Crystallographic Information File (CIF) https://doi.org/10.1107/S0108270107047129/sq3098sup1.cif
Contains datablocks global, I

hkl

Structure factor file (CIF format) https://doi.org/10.1107/S0108270107047129/sq3098Isup2.hkl
Contains datablock I

Comment top

Compounds related to the KTiOPO4 (KTP) structure have received steady attention since its outstanding nonlinear optical properties were reported (Zumsteg et al., 1976). Its metal–oxygen chain structure is constructed on a special cistrans principle which, in combination with a strong distortion of the [TiO6] octahedra, provokes a significant non-linear effect (Bierlein, 1989). Previously, it was shown that KTiOPO4 can serve as a model for the exploration of structure–property relationships by means of aliovalent substitution of K, Ti or P atoms (Stucky et al., 1989). Among the range of KTP family compounds, the non-linear polarizabilities of NbV– and TaV-doped KTiOPO4 crystals are characterized by a high βparallel:βperpendicular ratio, and the non-linear response of Nb(Ta)—O bonds has been described in terms of a bond-additivity model (Bergman & Crane, 1975). [Original meaning not clear - please check rephrasing] These compounds may serve as ferroelastic-based multipurpose laser sources for scientific instruments, optical communications, optical signal processing, data storage etc. (Canalias, 2005).

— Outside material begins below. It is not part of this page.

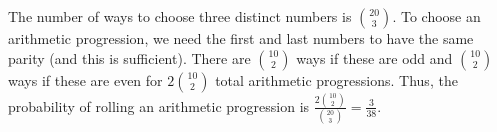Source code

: The number of ways to choose three distinct numbers is $\binom{20}{3}$. To choose an arithmetic progression, we need the first and last numbers to have the same parity (and this is sufficient). There are $\binom{10}{2}$ ways if these are odd and $\binom{10}{2}$ ways if these are even for $2\binom{10}{2}$ total arithmetic progressions. Thus, the probability of rolling an arithmetic progression is $\frac{2\binom{10}{2}}{\binom{20}{3}}=\boxed{\frac{3}{38}}$.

Replacement of TiIV atoms by NbV is limited to 15 mol%, due to the structure transformations (Alekseeva et al., 2001) that accompany the decrease in the framework anionic charge and consequent lesser quantity of K+ cations relative to the parent KTiOPO4. Therefore, two necessary conditions need to be addressed for the design of NLO materials, namely the retention of the KTP structure and the prevalence of NbV in the composition of the target compound. This work continues the systematic study of the aliovalent combination approach [MIII + MV] towards KTP-related structures and we report here the structure of a mixed InIII/NbV-substituted phase of formula K0.92In0.46Nb0.54OPO4 (hereinafter denoted KINP). A brief discussion of its merohedral twinning is also included.

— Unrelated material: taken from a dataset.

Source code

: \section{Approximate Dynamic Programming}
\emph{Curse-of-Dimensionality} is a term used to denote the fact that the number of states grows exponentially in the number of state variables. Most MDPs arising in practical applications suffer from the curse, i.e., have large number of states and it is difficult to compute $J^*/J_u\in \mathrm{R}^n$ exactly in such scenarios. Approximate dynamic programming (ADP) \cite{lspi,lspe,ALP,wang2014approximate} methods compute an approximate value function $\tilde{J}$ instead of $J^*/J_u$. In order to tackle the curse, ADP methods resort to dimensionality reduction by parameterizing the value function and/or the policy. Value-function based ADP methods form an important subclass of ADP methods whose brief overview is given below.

Despite our expectations, the structure of KINP is essentially different from earlier reported structures of KMIII0.5NbV0.5OPO4 phases with M = V, Cr or Fe (Rangan et al., 1998; Babaryk et al., 2006). The overwhelming majority of previously reported KTP family compounds containing three- and five-valent cations belong to the orthorhombic crystal system (mmm Laue group) and crystallize in either Pna21 (noncentrosymmetric) or Pnan (centrosymmetric) space groups, which are related by a ferroelectric–paraelectric phase transition (Belokoneva et al., 1990, 1993; Stefanovich et al., 1996). The precedent for increasing lattice symmetry has been observed for KMg0.333Nb0.667OPO4 (KMNP; McCarron & Calabrese, 1993) and KNi0.5W0.5OPO4 (KNiWP; Peuchert et al., 1995). These compounds belong to the tetragonal crystal system (4/mmm Laue group). By contrast, the KINP crystal structure displays 4/m Laue symmetry, unlike all previously published structures of the KTP family. This change in crystal symmetry may be associated with a gradual increase of octahedrally coordinated metal ion radii from 0.76–0.79 Å (Cr–Fe) to 0.83–0.94 Å (Mg–In).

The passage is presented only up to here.